Dalam hal ini industri selalu dikaitkan dengan sumber pencemar, karena industri merupakan kegiatan yang sangat tampak dalam pembebasan berbagai senyawa kimia kedalam lingkungan alam. Pemerintah telah menerbitkan Undang-Undang No. 23 Tahun 1997 tentang Pokok-Pokok Pengelolaan Lingkungan Hidup. Pengawasan lingkungan khususnya kualitas udara menjadi konsentrasi bagi perusahaan dan kegiatan yang menghasilkan emisi pencemaran udara.
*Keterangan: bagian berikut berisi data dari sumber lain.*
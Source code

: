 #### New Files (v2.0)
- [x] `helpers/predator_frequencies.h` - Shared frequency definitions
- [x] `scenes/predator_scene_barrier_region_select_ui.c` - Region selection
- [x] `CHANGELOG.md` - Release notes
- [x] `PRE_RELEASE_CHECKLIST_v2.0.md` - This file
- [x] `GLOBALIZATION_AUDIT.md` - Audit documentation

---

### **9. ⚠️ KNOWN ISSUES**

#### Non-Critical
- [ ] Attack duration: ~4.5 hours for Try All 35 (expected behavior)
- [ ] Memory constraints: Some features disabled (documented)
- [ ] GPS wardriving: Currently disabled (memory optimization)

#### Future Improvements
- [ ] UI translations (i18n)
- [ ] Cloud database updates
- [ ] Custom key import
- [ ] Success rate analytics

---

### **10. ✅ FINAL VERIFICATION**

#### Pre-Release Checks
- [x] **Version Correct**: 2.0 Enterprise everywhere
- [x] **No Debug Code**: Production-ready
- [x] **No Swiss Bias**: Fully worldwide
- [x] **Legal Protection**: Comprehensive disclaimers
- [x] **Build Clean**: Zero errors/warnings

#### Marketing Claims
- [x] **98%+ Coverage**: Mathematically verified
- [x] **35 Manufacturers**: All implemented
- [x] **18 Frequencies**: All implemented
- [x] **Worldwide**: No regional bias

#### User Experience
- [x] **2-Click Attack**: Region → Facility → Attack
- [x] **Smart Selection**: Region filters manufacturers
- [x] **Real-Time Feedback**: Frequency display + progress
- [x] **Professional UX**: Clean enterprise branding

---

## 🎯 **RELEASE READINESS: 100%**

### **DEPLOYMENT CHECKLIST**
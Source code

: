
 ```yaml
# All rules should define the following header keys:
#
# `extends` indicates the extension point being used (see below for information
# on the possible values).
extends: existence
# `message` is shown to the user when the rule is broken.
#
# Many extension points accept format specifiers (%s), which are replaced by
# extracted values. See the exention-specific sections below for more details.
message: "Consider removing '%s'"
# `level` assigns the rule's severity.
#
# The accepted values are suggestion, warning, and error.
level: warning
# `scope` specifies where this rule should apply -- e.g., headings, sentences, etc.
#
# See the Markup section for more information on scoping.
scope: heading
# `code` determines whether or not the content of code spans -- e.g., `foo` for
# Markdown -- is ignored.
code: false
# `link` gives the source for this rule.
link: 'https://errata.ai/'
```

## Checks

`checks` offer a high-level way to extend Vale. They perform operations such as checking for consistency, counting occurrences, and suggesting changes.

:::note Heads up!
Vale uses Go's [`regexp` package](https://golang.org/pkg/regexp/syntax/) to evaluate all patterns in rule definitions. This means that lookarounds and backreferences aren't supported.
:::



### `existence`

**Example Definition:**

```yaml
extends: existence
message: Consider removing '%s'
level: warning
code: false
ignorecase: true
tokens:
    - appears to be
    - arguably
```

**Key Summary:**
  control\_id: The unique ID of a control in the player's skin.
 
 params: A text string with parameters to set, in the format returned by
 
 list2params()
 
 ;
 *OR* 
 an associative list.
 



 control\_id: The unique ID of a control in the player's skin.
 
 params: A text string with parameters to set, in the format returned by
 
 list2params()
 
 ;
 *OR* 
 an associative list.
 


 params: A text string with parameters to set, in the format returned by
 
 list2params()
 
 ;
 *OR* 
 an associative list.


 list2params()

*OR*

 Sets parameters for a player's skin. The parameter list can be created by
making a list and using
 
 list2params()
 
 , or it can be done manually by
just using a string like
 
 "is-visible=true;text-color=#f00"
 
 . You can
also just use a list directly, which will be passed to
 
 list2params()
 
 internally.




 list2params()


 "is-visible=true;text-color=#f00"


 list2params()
Prinsip pengawasan kualitas udara sudah tercantum didalam peraturan yang telah ditetapkan didalam dokumen izin lingkungan hidup setiap perusahaan (AMDAL, UKL-UPL, dll). Dalam hal sampling dan pengukuran, peran dan fungsi dari Laboratorium Lingkungan sangat penting baik Pemerintah ataupun Swasta.
Untuk memahami lebih dalam dampah negatif cemaran udara terhadap lingkungan dan kesehatan maka yang harus di kaji terlebih dahulu adalah kualitas udara.
Udara dapat di golongkan menjadi 2 (dua), yaitu udara ambien dan udara emisi.
A.    Udara Ambien
Udara ambien merupakan udara bebas di permukaan bumi pada lapisan troposfir yang dibutuhkan dan mempengaruhi kesehatan manusia, mahluk hidup dan unsur lingkungan hidup lainnya. Dalam keadaan normal udara ambien ini akan terdiri dari :
-          Gas nitrogen (78%)
-          Oksigen (20%)
-          Argon (0,93%) dan
-          Gas karbon dioksida (0,03%).  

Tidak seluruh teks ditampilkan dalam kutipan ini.